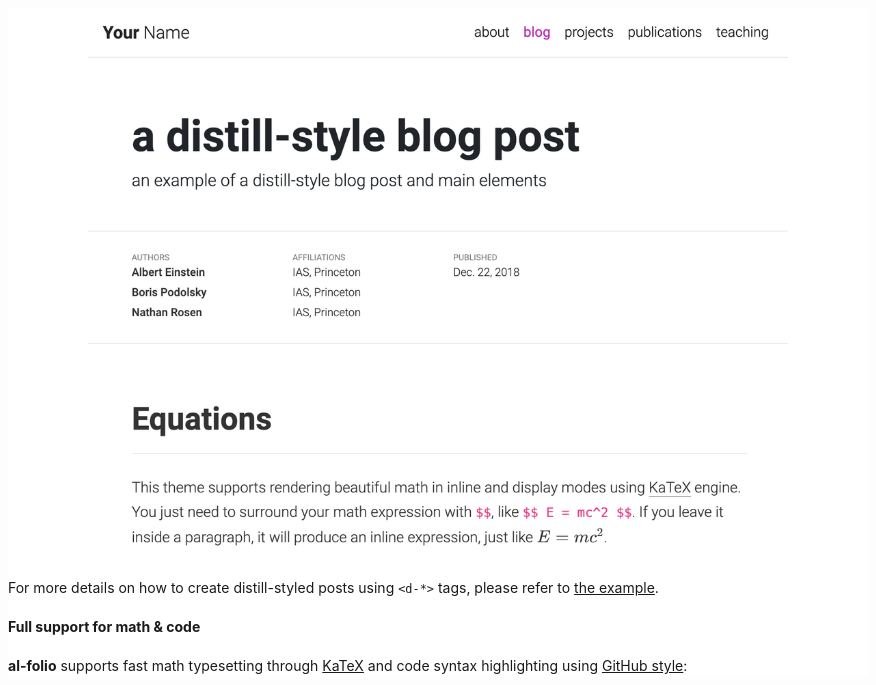 <p align="center"><a href="https://alshedivat.github.io/al-folio/blog/2018/distill/" target="_blank"><img src="assets/img/distill-screenshot.png" width=700></a></p>

For more details on how to create distill-styled posts using `<d-*>` tags, please refer to [the example](https://alshedivat.github.io/al-folio/blog/2018/distill/).

#### Full support for math & code

**al-folio** supports fast math typesetting through [KaTeX](https://katex.org/) and code syntax highlighting using [GitHub style](https://github.com/jwarby/jekyll-pygments-themes):

<p align="center">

* **Your task**
In the records above, find the line containing "supports fast math"; please retype it and every line after it through the last line, exactly and with nothing else.

* **Task output**
**al-folio** supports fast math typesetting through [KaTeX](https://katex.org/) and code syntax highlighting using [GitHub style](https://github.com/jwarby/jekyll-pygments-themes):

<p align="center">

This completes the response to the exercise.